Pero desde aquí puedo ver de nuevo la ciudad sometida a una operación quirúrgica. Cirugía de ladrillo y metal con emplastes de hormigón. Frente a mí, elevándose hasta las nubes está un erecto bisturí, una fálica aguja, el fetiche al que adora esta ciudad permanentemente destripada. Gracias a él esta ciudad puede ponerse un poco más guapa cada día. No le importan los efectos secundarios. Da igual porque mientras haya glóbulos no le faltará el oxígeno, da igual si la sangre se coagula en alguna arteria, la ciudad puede arrancársela y esperar a que le vuelva a crecer, mientras se limpia de excrementos, de células muertas que se pudren en las frías paredes, esperando, deambulando…

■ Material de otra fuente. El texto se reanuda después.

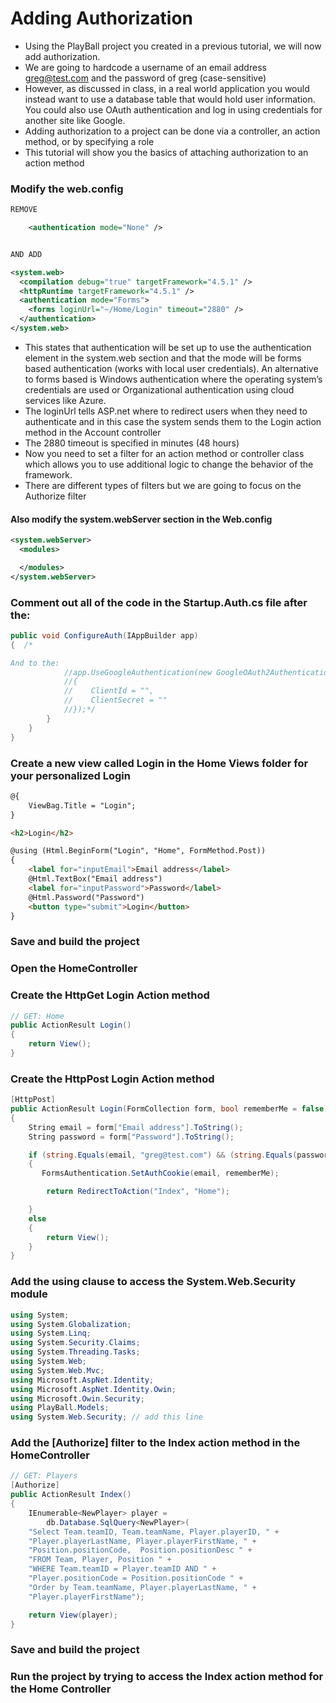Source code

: # Adding Authorization

- Using the PlayBall project you created in a previous tutorial, we will now add authorization.
- We are going to hardcode a username of an email address greg@test.com and the password of greg (case-sensitive)
- However, as discussed in class, in a real world application you would instead want to use a database table that would hold user information. You could also use OAuth authentication and log in using credentials for another site like Google.
- Adding authorization to a project can be done via a controller, an action method, or by specifying a role
- This tutorial will show you the basics of attaching authorization to an action method


### Modify the web.config


```xml
REMOVE

    <authentication mode="None" />


AND ADD

<system.web>
  <compilation debug="true" targetFramework="4.5.1" />
  <httpRuntime targetFramework="4.5.1" />
  <authentication mode="Forms">
    <forms loginUrl="~/Home/Login" timeout="2880" />
  </authentication>
</system.web>
```

- This states that authentication will be set up to use the authentication element in the system.web section and that the mode will be forms based authentication (works with local user credentials). An alternative to forms based is Windows authentication where the operating system’s credentials are used or Organizational authentication using cloud services like Azure.
- The loginUrl tells ASP.net where to redirect users when they need to authenticate and in this case the system sends them to the Login action method in the Account controller
- The 2880 timeout is specified in minutes (48 hours)
- Now you need to set a filter for an action method or controller class which allows you to use additional logic to change the behavior of the framework.
- There are different types of filters but we are going to focus on the Authorize filter


#### Also modify the system.webServer section in the Web.config

```xml
<system.webServer>
  <modules>

  </modules>
</system.webServer>
```

### Comment out all of the code in the Startup.Auth.cs file after the:

```csharp
public void ConfigureAuth(IAppBuilder app)
{  /*

And to the:
            //app.UseGoogleAuthentication(new GoogleOAuth2AuthenticationOptions()
            //{
            //    ClientId = "",
            //    ClientSecret = ""
            //});*/
        }
    }
}
```

### Create a new view called Login in the Home Views folder for your personalized Login

```html
@{
    ViewBag.Title = "Login";
}

<h2>Login</h2>

@using (Html.BeginForm("Login", "Home", FormMethod.Post))
{
    <label for="inputEmail">Email address</label>
    @Html.TextBox("Email address")
    <label for="inputPassword">Password</label>
    @Html.Password("Password")
    <button type="submit">Login</button>
}
```


### Save and build the project


### Open the HomeController


### Create the HttpGet Login Action method

```csharp
// GET: Home
public ActionResult Login()
{
    return View();
}
```

### Create the HttpPost Login Action method
```csharp
[HttpPost]
public ActionResult Login(FormCollection form, bool rememberMe = false)
{
    String email = form["Email address"].ToString();
    String password = form["Password"].ToString();

    if (string.Equals(email, "greg@test.com") && (string.Equals(password, "greg")))
    {
       FormsAuthentication.SetAuthCookie(email, rememberMe);

        return RedirectToAction("Index", "Home");

    }
    else
    {
        return View();
    }
}
```

### Add the using clause to access the System.Web.Security module

```csharp
using System;
using System.Globalization;
using System.Linq;
using System.Security.Claims;
using System.Threading.Tasks;
using System.Web;
using System.Web.Mvc;
using Microsoft.AspNet.Identity;
using Microsoft.AspNet.Identity.Owin;
using Microsoft.Owin.Security;
using PlayBall.Models;
using System.Web.Security; // add this line
```

### Add the [Authorize] filter to the Index action method in the HomeController
```csharp
// GET: Players
[Authorize]
public ActionResult Index()
{
    IEnumerable<NewPlayer> player =
        db.Database.SqlQuery<NewPlayer>(
    "Select Team.teamID, Team.teamName, Player.playerID, " +
    "Player.playerLastName, Player.playerFirstName, " +
    "Position.positionCode,  Position.positionDesc " +
    "FROM Team, Player, Position " +
    "WHERE Team.teamID = Player.teamID AND " +
    "Player.positionCode = Position.positionCode " +
    "Order by Team.teamName, Player.playerLastName, " +
    "Player.playerFirstName");

    return View(player);
}
```

### Save and build the project


### Run the project by trying to access the Index action method for the Home Controller
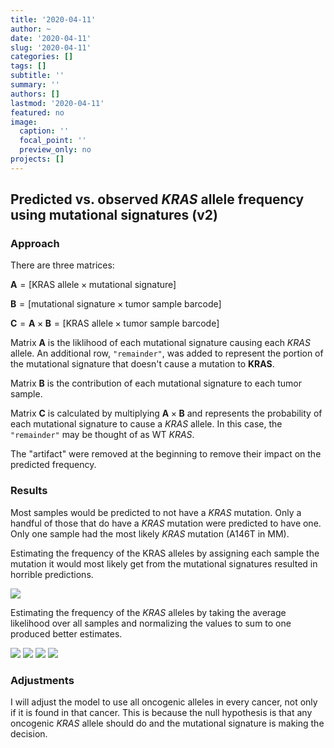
 ```yaml
---
title: '2020-04-11'
author: ~
date: '2020-04-11'
slug: '2020-04-11'
categories: []
tags: []
subtitle: ''
summary: ''
authors: []
lastmod: '2020-04-11'
featured: no
image:
  caption: ''
  focal_point: ''
  preview_only: no
projects: []
---
```


## Predicted vs. observed *KRAS* allele frequency using mutational signatures (v2)

### Approach

There are three matrices: 

$\textbf{A} = \lbrack \text{KRAS allele} \times \text{mutational signature} \rbrack$

$\textbf{B} = \lbrack \text{mutational signature} \times \text{tumor sample barcode} \rbrack$

$\textbf{C} = \textbf{A} \times \textbf{B} = \lbrack \text{KRAS allele} \times \text{tumor sample barcode} \rbrack$

Matrix **A** is the liklihood of each mutational signature causing each *KRAS* allele.
An additional row, `"remainder"`, was added to represent the portion of the mutational signature that doesn't cause a mutation to **KRAS**.

Matrix **B** is the contribution of each mutational signature to each tumor sample.

Matrix **C** is calculated by multiplying $\textbf{A} \times \textbf{B}$ and represents the probability of each mutational signature to cause a *KRAS* allele.
In this case, the `"remainder"` may be thought of as WT *KRAS*.

The "artifact" were removed at the beginning to remove their impact on the predicted frequency.

### Results

Most samples would be predicted to not have a *KRAS* mutation.
Only a handful of those that do have a *KRAS* mutation were predicted to have one.
Only one sample had the most likely *KRAS* mutation (A146T in MM).

Estimating the frequency of the KRAS alleles by assigning each sample the mutation it would most likely get from the mutational signatures resulted in horrible predictions.

![](/img/graphs/50_11_observed-predicted-kras-alleles_v2/kras_freq_per_sample_scatter.svg)

Estimating the frequency of the *KRAS* alleles by taking the average likelihood over all samples and normalizing the values to sum to one produced better estimates.

![](/img/graphs/50_11_observed-predicted-kras-alleles_v2/PAAD_kras_freq_sample_avg_scatter.svg)
![](/img/graphs/50_11_observed-predicted-kras-alleles_v2/LUAD_kras_freq_sample_avg_scatter.svg)
![](/img/graphs/50_11_observed-predicted-kras-alleles_v2/MM_kras_freq_sample_avg_scatter.svg)
![](/img/graphs/50_11_observed-predicted-kras-alleles_v2/COAD_kras_freq_sample_avg_scatter.svg)

### Adjustments

I will adjust the model to use all oncogenic alleles in every cancer, not only if it is found in that cancer.
This is because the null hypothesis is that any oncogenic *KRAS* allele should do and the mutational signature is making the decision.
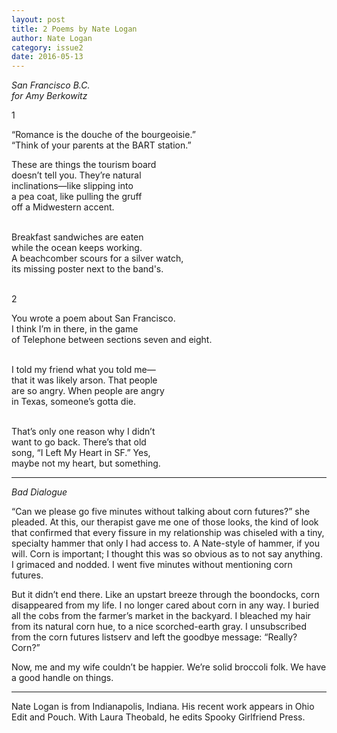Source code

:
 ```yaml
---
layout: post
title: 2 Poems by Nate Logan
author: Nate Logan
category: issue2
date: 2016-05-13
---
```


*San Francisco B.C.*<br>
		*for Amy Berkowitz*

1

“Romance is the douche of the bourgeoisie.”<br>
“Think of your parents at the BART station.”<br>

These are things the tourism board <br>
doesn’t tell you. They’re natural<br>
inclinations—like slipping into <br>
a pea coat, like pulling the gruff<br>
off a Midwestern accent.<br><br>

Breakfast sandwiches are eaten <br>
while the ocean keeps working. <br>
A beachcomber scours for a silver watch, <br>
its missing poster next to the band's.<br><br>

2

You wrote a poem about San Francisco.<br>
I think I’m in there, in the game <br>
of Telephone between sections seven and eight.<br><br>

I told my friend what you told me—<br>
that it was likely arson. That people<br>
are so angry. When people are angry<br>
in Texas, someone’s gotta die.<br><br>

That’s only one reason why I didn’t <br>
want to go back. There’s that old <br>
song, “I Left My Heart in SF.” Yes, <br>
maybe not my heart, but something.<br>

___

*Bad Dialogue*

“Can we please go five minutes without talking about corn futures?” she pleaded. At this, our therapist gave me one of those looks, the kind of look that confirmed that every fissure in my relationship was chiseled with a tiny, specialty hammer that only I had access to. A Nate-style of hammer, if you will. Corn is important; I thought this was so obvious as to not say anything. I grimaced and nodded. I went five minutes without mentioning corn futures.

But it didn’t end there. Like an upstart breeze through the boondocks, corn disappeared from my life. I no longer cared about corn in any way. I buried all the cobs from the farmer’s market in the backyard. I bleached my hair from its natural corn hue, to a nice scorched-earth gray. I unsubscribed from the corn futures listserv and left the goodbye message: “Really? Corn?”

Now, me and my wife couldn’t be happier. We’re solid broccoli folk. We have a good handle on things.

___

Nate Logan is from Indianapolis, Indiana. His recent work appears in Ohio Edit and Pouch. With Laura Theobald, he edits Spooky Girlfriend Press.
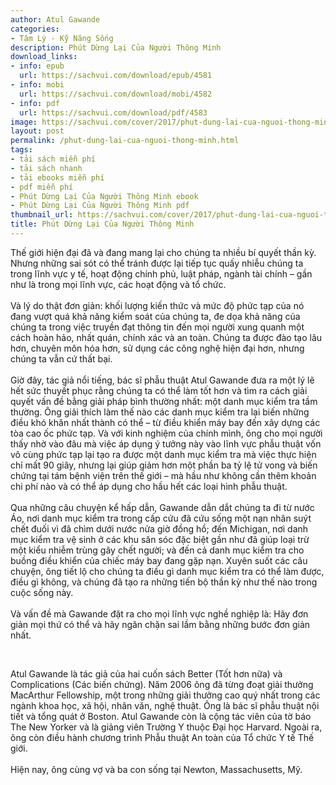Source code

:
 ```yaml
---
author: Atul Gawande
categories:
- Tâm Lý - Kỹ Năng Sống
description: Phút Dừng Lại Của Người Thông Minh
download_links:
- info: epub
  url: https://sachvui.com/download/epub/4581
- info: mobi
  url: https://sachvui.com/download/mobi/4582
- info: pdf
  url: https://sachvui.com/download/pdf/4583
image: https://sachvui.com/cover/2017/phut-dung-lai-cua-nguoi-thong-minh.jpg
layout: post
permalink: /phut-dung-lai-cua-nguoi-thong-minh.html
tags:
- tải sách miễn phí
- tải sách nhanh
- tải ebooks miễn phí
- pdf miễn phí
- Phút Dừng Lại Của Người Thông Minh ebook
- Phút Dừng Lại Của Người Thông Minh pdf
thumbnail_url: https://sachvui.com/cover/2017/phut-dung-lai-cua-nguoi-thong-minh.jpg
title: Phút Dừng Lại Của Người Thông Minh
---
```


 <div class="item-desc text-justify"> <p>Thế giới hiện đại đã và đang mang lại cho chúng ta nhiều bí quyết thần kỳ. Nhưng những sai sót có thể tránh được lại tiếp tục quấy nhiễu chúng ta trong lĩnh vực y tế, hoạt động chính phủ, luật pháp, ngành tài chính – gần như là trong mọi lĩnh vực, các hoạt động và tổ chức.<br><br>Và lý do thật đơn giản: khối lượng kiến thức và mức độ phức tạp của nó đang vượt quá khả năng kiểm soát của chúng ta, đe dọa khả năng của chúng ta trong việc truyền đạt thông tin đến mọi người xung quanh một cách hoàn hảo, nhất quán, chính xác và an toàn. Chúng ta được đào tạo lâu hơn, chuyên môn hóa hơn, sử dụng các công nghệ hiện đại hơn, nhưng chúng ta vẫn cứ thất bại.<br><br>Giờ đây, tác giả nổi tiếng, bác sĩ phẫu thuật Atul Gawande đưa ra một lý lẽ hết sức thuyết phục rằng chúng ta có thể làm tốt hơn và tìm ra cách giải quyết vấn đề bằng giải pháp bình thường nhất: một danh mục kiểm tra tầm thường. Ông giải thích làm thế nào các danh mục kiểm tra lại biến những điều khó khăn nhất thành có thể – từ điều khiển máy bay đến xây dựng các tòa cao ốc phức tạp. Và với kinh nghiệm của chính mình, ông cho mọi người thấy nhờ vào đâu mà việc áp dụng ý tưởng này vào lĩnh vực phẫu thuật vốn vô cùng phức tạp lại tạo ra được một danh mục kiểm tra mà việc thực hiện chỉ mất 90 giây, nhưng lại giúp giảm hơn một phần ba tỷ lệ tử vong và biến chứng tại tám bệnh viện trên thế giới – mà hầu như không cần thêm khoản chi phí nào và có thể áp dụng cho hầu hết các loại hình phẫu thuật.<br><br>Qua những câu chuyện kể hấp dẫn, Gawande dẫn dắt chúng ta đi từ nước Áo, nơi danh mục kiểm tra trong cấp cứu đã cứu sống một nạn nhân suýt chết đuối vì đã chìm dưới nước nửa giờ đồng hồ; đến Michigan, nơi danh mục kiểm tra vệ sinh ở các khu săn sóc đặc biệt gần như đã giúp loại trừ một kiểu nhiễm trùng gây chết người; và đến cả danh mục kiểm tra cho buồng điều khiển của chiếc máy bay đang gặp nạn. Xuyên suốt các câu chuyện, ông tiết lộ cho chúng ta điều gì danh mục kiểm tra có thể làm được, điều gì không, và chúng đã tạo ra những tiến bộ thần kỳ như thế nào trong cuộc sống này.<br><br>Và vấn đề mà Gawande đặt ra cho mọi lĩnh vực nghề nghiệp là: Hãy đơn giản mọi thứ có thể và hãy ngăn chặn sai lầm bằng những bước đơn giản nhất.</p><p> </p><p>Atul Gawande là tác giả của hai cuốn sách Better (Tốt hơn nữa) và Complications (Các biến chứng). Năm 2006 ông đã từng đoạt giải thưởng MacArthur Fellowship, một trong những giải thưởng cao quý nhất trong các ngành khoa học, xã hội, nhân văn, nghệ thuật. Ông là bác sĩ phẫu thuật nội tiết và tổng quát ở Boston. Atul Gawande còn là cộng tác viên của tờ báo The New Yorker và là giảng viên Trường Y thuộc Đại học Harvard. Ngoài ra, ông còn điều hành chương trình Phẫu thuật An toàn của Tổ chức Y tế Thế giới.<br><br>Hiện nay, ông cùng vợ và ba con sống tại Newton, Massachusetts, Mỹ.</p> </div>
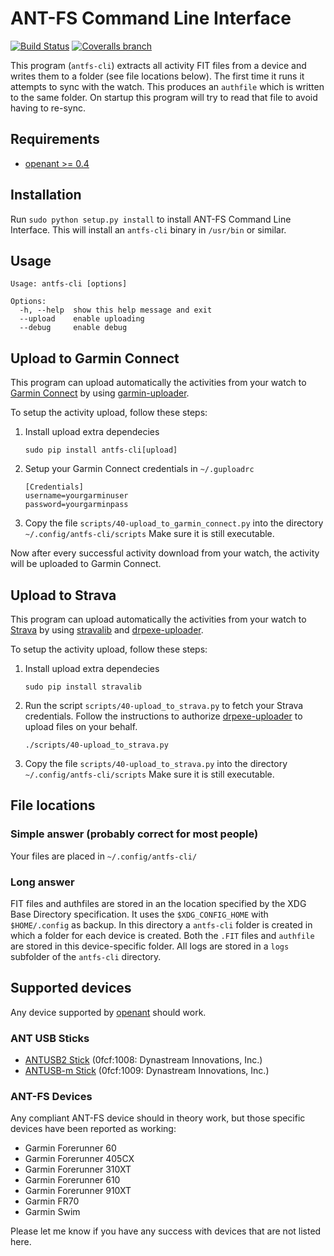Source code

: ANT-FS Command Line Interface
=============================

[![Build Status](https://github.com/Tigge/antfs-cli/workflows/Build/badge.svg?branch=master)](https://github.com/Tigge/antfs-cli/actions)
[![Coveralls branch](https://img.shields.io/coveralls/Tigge/antfs-cli/master.svg)](https://coveralls.io/r/Tigge/antfs-cli?branch=master)

This program (`antfs-cli`) extracts all activity FIT files from a device and
writes them to a folder (see file locations below). The first time it runs it
attempts to sync with the watch. This produces an `authfile` which is written
to the same folder. On startup this program will try to read that file to
avoid having to re-sync.

Requirements
------------

- [openant >= 0.4](https://github.com/Tigge/openant)

Installation
------------

Run `sudo python setup.py install` to install ANT-FS Command Line Interface. This
will install an `antfs-cli` binary in `/usr/bin` or similar.


Usage
-----

    Usage: antfs-cli [options]

    Options:
      -h, --help  show this help message and exit
      --upload    enable uploading
      --debug     enable debug

Upload to Garmin Connect
------------------------

This program can upload automatically the activities from your watch to [Garmin Connect](https://connect.garmin.com) by using [garmin-uploader](https://github.com/La0/garmin-uploader).

To setup the activity upload, follow these steps:

 1. Install upload extra dependecies
    ```
    sudo pip install antfs-cli[upload]
    ```
 2. Setup your Garmin Connect credentials in `~/.guploadrc`
    ```
    [Credentials]
    username=yourgarminuser
    password=yourgarminpass
    ```
 3. Copy the file `scripts/40-upload_to_garmin_connect.py` into the directory `~/.config/antfs-cli/scripts`
    Make sure it is still executable.

Now after every successful activity download from your watch, the activity will be uploaded to Garmin Connect.

Upload to Strava
------------------------
This program can upload automatically the activities from your watch to [Strava](https://strava.com) by using [stravalib](https://github.com/hozn/stravalib) and [drpexe-uploader](https://github.com/mscansian/drpexe-uploader).

To setup the activity upload, follow these steps:

 1. Install upload extra dependecies
    ```
    sudo pip install stravalib
    ```
 2. Run the script `scripts/40-upload_to_strava.py` to fetch your Strava credentials. Follow the instructions to authorize [drpexe-uploader](https://github.com/mscansian/drpexe-uploader) to upload files on your behalf.
    ```
    ./scripts/40-upload_to_strava.py
    ```
 3. Copy the file `scripts/40-upload_to_strava.py` into the directory `~/.config/antfs-cli/scripts`
    Make sure it is still executable.

File locations
--------------

### Simple answer (probably correct for most people)

Your files are placed in `~/.config/antfs-cli/`

### Long answer

FIT files and authfiles are stored in an the location specified by the XDG
Base Directory specification. It uses the `$XDG_CONFIG_HOME` with
`$HOME/.config` as backup. In this directory a `antfs-cli` folder is created
in which a folder for each device is created. Both the `.FIT` files and
`authfile` are stored in this device-specific folder. All logs are stored
in a `logs` subfolder of the `antfs-cli` directory.

Supported devices
-----------------

Any device supported by [openant](https://github.com/Tigge/openant) should work.

### ANT USB Sticks

 - [ANTUSB2 Stick](http://www.thisisant.com/developer/components/antusb2/)
 (0fcf:1008: Dynastream Innovations, Inc.)
 - [ANTUSB-m Stick](http://www.thisisant.com/developer/components/antusb-m/)
 (0fcf:1009: Dynastream Innovations, Inc.)

### ANT-FS Devices

Any compliant ANT-FS device should in theory work, but those specific devices
have been reported as working:

 - Garmin Forerunner 60
 - Garmin Forerunner 405CX
 - Garmin Forerunner 310XT
 - Garmin Forerunner 610
 - Garmin Forerunner 910XT
 - Garmin FR70
 - Garmin Swim

Please let me know if you have any success with devices that are not listed here.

Fatigado, salgo del laberinto. Mis zarpas arden, sangran. Las garras desgastadas. La lucha contra la noche y el vacío ha sido dura. Ya sólo puedo volver a mi madriguera a lamer mis heridas. Todo ha sido por comer el fruto de la ciudad, el secreto terrible y mágico que guarda en sus entrañas. Es la paradoja de los lobos solitarios. Necesitamos de él para vivir.

1 comentarios:

Carmen dijo...

Oju Deivid, que angustia, que asfixia. No estés tú así, chiquillo, respira...

Besos.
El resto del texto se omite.